I dati del Ministero dello Sviluppo Economico ci confermano ancora che “Il nostro sistema imprenditoriale è costituito per il 99.9% di piccole e medie imprese (di queste il 84.7% nella l’asse tra i 1 e 9 addetti) che occupano il 81% del totale degli addetti e generano quasi il 71% del fatturato“.

In Italia manca la grande industria (per numero ed indotto), ovvero pochi grandi interlocutori capaci di catalizzare la filiera produttiva (ricerca e sviluppo, alleanze, crescita dell’indotto), nel bene e nel male.

Quindi?

Di sicuro la molteplicità dei soggetti permette di ridurre il rischio di fallimenti. D’altra parte le PMI hanno strutture che faticano a conquistare e mantenere fette interessanti di mercato.

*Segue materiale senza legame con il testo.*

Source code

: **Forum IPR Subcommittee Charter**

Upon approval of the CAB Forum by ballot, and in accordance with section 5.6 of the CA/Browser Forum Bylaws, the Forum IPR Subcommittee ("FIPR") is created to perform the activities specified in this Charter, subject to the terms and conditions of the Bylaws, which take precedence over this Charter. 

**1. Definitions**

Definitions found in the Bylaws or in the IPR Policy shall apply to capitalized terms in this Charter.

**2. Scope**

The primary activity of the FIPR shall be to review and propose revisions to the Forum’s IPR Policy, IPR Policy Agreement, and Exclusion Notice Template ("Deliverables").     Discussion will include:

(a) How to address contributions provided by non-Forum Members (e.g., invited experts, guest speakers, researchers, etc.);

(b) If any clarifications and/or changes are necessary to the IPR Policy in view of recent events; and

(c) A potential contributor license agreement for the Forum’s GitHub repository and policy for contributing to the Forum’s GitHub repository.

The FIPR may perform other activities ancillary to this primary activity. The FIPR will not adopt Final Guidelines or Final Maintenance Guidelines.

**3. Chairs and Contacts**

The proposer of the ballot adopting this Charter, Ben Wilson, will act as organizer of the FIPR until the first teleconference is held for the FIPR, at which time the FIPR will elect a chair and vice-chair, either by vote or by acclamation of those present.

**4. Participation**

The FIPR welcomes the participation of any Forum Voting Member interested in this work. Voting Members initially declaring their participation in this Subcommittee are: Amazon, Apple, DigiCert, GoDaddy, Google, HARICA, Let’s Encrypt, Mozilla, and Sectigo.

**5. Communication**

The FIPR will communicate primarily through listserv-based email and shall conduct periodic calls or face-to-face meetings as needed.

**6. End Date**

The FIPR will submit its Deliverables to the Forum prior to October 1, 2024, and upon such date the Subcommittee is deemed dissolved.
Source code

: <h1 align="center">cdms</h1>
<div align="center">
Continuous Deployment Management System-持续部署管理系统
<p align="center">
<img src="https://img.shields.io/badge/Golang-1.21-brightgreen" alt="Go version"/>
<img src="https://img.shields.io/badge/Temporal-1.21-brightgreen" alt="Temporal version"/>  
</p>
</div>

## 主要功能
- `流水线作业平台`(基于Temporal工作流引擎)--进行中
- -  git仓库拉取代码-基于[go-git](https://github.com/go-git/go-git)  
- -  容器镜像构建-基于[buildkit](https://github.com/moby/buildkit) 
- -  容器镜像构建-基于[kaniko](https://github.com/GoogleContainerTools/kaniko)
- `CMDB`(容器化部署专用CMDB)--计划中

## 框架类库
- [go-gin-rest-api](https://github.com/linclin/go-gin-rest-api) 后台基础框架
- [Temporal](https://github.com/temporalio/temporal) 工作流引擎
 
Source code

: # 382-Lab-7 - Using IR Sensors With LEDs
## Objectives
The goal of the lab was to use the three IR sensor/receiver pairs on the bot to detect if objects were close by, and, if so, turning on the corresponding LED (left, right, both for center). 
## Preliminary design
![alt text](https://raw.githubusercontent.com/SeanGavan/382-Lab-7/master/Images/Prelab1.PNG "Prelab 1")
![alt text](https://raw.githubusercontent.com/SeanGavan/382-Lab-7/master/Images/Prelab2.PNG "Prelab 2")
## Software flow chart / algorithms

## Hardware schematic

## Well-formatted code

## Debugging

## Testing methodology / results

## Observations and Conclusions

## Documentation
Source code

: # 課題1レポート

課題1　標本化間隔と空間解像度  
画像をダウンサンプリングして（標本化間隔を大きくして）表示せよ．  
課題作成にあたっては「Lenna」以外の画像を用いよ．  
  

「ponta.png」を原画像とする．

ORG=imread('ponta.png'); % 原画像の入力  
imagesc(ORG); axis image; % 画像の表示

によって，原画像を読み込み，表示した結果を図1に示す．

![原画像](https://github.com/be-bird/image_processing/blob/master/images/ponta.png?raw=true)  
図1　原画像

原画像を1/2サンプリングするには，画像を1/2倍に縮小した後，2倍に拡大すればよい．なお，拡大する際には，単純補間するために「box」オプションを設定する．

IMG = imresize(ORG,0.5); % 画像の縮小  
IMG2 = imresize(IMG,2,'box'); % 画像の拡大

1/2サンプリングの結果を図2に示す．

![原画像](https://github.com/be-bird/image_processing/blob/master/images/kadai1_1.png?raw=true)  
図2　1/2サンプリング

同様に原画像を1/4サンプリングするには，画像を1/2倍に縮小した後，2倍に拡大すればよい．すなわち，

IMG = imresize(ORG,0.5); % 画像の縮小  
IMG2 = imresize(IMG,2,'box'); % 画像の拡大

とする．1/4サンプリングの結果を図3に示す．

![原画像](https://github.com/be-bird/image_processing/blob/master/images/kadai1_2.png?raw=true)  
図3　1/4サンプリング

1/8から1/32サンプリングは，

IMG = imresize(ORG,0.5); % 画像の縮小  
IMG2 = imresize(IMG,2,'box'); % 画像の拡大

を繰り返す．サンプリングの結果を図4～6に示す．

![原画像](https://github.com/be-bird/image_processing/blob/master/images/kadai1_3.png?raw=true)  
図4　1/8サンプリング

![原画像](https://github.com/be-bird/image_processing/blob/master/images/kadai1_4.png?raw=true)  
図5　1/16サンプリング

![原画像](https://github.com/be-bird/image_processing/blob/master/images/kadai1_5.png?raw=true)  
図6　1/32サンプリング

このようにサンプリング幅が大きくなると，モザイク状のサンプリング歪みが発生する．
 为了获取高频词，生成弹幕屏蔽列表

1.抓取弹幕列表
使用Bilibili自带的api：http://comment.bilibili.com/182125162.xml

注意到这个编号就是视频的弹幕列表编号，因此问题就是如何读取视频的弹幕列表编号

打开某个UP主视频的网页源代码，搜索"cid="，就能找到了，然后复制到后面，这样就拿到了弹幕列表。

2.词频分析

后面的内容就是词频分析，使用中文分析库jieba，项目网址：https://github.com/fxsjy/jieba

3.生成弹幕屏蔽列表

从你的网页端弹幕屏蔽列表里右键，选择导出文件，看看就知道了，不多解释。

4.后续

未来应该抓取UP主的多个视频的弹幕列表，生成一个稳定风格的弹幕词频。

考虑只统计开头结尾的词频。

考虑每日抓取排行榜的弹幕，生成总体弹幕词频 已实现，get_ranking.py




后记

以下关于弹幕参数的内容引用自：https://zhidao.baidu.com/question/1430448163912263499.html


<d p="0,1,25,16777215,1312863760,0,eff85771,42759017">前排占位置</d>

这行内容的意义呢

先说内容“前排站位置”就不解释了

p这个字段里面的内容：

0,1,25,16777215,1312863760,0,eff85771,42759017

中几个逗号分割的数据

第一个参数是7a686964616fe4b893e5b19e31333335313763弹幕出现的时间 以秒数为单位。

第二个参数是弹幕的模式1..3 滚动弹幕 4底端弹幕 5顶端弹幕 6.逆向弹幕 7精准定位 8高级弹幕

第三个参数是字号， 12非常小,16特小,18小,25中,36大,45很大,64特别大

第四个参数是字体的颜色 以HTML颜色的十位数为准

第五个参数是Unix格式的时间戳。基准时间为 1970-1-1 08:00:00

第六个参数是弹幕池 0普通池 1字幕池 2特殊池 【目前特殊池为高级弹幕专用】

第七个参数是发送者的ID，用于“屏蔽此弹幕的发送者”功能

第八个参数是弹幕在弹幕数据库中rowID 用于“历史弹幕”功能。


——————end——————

Una possibile via sono i cluster di organizzazioni competenti ed altamente specializzate che collaborano tra loro a geometria variabile, realizzando concreti e duraturi risultati di crescita e sviluppo.

In questo disegno la pubblica amministrazione può creare un sistema abilitante (infrastrutture, enti di ricerca, distretti tecnologici, sistemi di valorizzazione) in cui le imprese valorizzano se stesse ed il cluster di appartenenza in una logica di partenariato, puntando ad allargare i confini degli interventi ed il livello di qualità offerto.

Questi obiettivi si ottengono con un committment di tutte le parti, nella consapevolezza del proprio ruolo e nel rispetto e considerazione di quello altrui, condividendo ed accettando un coordinamento extra governance di manager capaci.